Sedgwick's parents separated when she was four and divorced when she was six; her mother subsequently re-married Ben Heller, an art dealer. Sedgwick graduated from Friends Seminary and attended Sarah Lawrence College. She transferred from Sarah Lawrence to the University of Southern California, graduating with a theatre degree.
I have emphasized Sarah Lawrence College above because the object of my penultimate blogged fushigi, Zoë Keating — see Zoë Keating, Regina Spektor…" — also was a graduate of Sarah Lawrence College.

And, come to think of it, Spektor's name also ties to The Singing Creek where the Willows Grow because Whiteley claimed throughout her life to have seen and communicated with the spirits (specters) of nature as Nature expresses itself in all its fauna and flora. And I am reminded of what the Caddy's of Findhorn called nature divas. These are essentially the same as those Whiteley describes, and like Whiteley some members of the Findhorn community in the 1970s were able to communicate with these nature spirits. See the interesting book The Magic of Findhorn and also Findhorn Foundation. [Aside: I met one of those people at an all day workshop in the late 1970s in Washington State, when I was around seventeen years old.]



2012.09.23 Fushigi Addendum


Last night I had a peculiar train dream. It's been a very long time since I've even had a train dream. The largely stopped when, during a lucid dream I found myself standing on a train track in a city station with the train bearing down on me. Because I was lucid, I new that I couldn't be hurt, and so instead of leaping in fear and frustration from the track onto the loading platform, I stood and hollered 'Yahoo!' as the train roared through me. It was fantastic.

Well, last night I found myself in an industrial area, with the layered tracks of a small shunting yard. The tracks were behind a tall fence. (Now that I'm writing this, it reminds me of a recent site visit I did for work, at 21 Water Street. Industrial track area, with layers of track behind a fence.) Anyway, I was walking, and I had the thought that perhaps the reason people get hit by trains is that their mind freezes in a kind of slow motion panic and they find that they cannot move. It was then that I heard the train, and began to move.
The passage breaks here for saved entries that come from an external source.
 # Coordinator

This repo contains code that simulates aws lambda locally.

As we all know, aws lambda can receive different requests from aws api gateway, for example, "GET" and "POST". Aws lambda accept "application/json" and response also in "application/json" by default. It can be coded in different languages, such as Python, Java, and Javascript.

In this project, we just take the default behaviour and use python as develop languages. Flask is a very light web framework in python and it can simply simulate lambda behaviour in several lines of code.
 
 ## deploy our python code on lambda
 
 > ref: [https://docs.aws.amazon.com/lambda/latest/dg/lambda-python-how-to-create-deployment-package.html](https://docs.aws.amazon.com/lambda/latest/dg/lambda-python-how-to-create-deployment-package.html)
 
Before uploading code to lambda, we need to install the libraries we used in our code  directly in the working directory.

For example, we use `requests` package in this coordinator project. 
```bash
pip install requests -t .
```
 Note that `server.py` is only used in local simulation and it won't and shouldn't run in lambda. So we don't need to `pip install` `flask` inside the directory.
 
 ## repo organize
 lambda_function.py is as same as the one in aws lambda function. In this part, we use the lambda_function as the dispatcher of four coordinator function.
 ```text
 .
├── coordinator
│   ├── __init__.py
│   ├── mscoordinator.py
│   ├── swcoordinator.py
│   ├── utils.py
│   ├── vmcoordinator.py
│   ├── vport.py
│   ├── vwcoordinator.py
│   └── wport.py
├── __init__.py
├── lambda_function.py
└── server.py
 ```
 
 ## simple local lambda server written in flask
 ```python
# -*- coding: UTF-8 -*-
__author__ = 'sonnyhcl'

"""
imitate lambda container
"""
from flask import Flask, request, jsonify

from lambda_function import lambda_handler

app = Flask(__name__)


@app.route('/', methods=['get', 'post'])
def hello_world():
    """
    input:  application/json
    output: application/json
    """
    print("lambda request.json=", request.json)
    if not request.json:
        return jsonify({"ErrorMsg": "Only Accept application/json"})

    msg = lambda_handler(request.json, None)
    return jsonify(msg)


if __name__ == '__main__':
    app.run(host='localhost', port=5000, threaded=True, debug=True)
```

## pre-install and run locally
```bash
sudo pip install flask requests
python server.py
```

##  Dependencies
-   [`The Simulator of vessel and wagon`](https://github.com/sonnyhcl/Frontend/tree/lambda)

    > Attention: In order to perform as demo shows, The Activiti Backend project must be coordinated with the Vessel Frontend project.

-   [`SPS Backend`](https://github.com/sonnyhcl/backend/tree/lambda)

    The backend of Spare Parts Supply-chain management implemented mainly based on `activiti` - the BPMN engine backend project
I then realized that my mind was refusing to move me properly, that I had indeed become frozen on the tracks because my mind had found a way of fixating on being unable to move. In a panic I remember having to choose between being between the moving train and the fence, or away from the fence into the rest of the train yard. With a kind of mental gasp or wrenching I made a choice and the train did not hit me. I did not become lucid.

So, this morning I resumed The Singing Creek Where the Willows Grow and read the following;


One: The Road beyond the Singing Creek, and the Railroad Track with Shining Rails



By its side goes the railroad track. Its appears are not so nice as are the appears of the road, and it had got only a squeaky voice. But this railroad track does have shining rails — they stretch away and away, like a silver ribbon that came from the moon in the night. I go a-walking on these rails. I get off when I do hear the approaches of the dinkey-engine. On this track on every day, excepting Sunday, comes and goes the logging train. It does to the camps, and it does bring back cars of logs and cars of lumber. These it does take to the mill town. There, engines more big do take the cars of lumber to towns more big (p81, 84).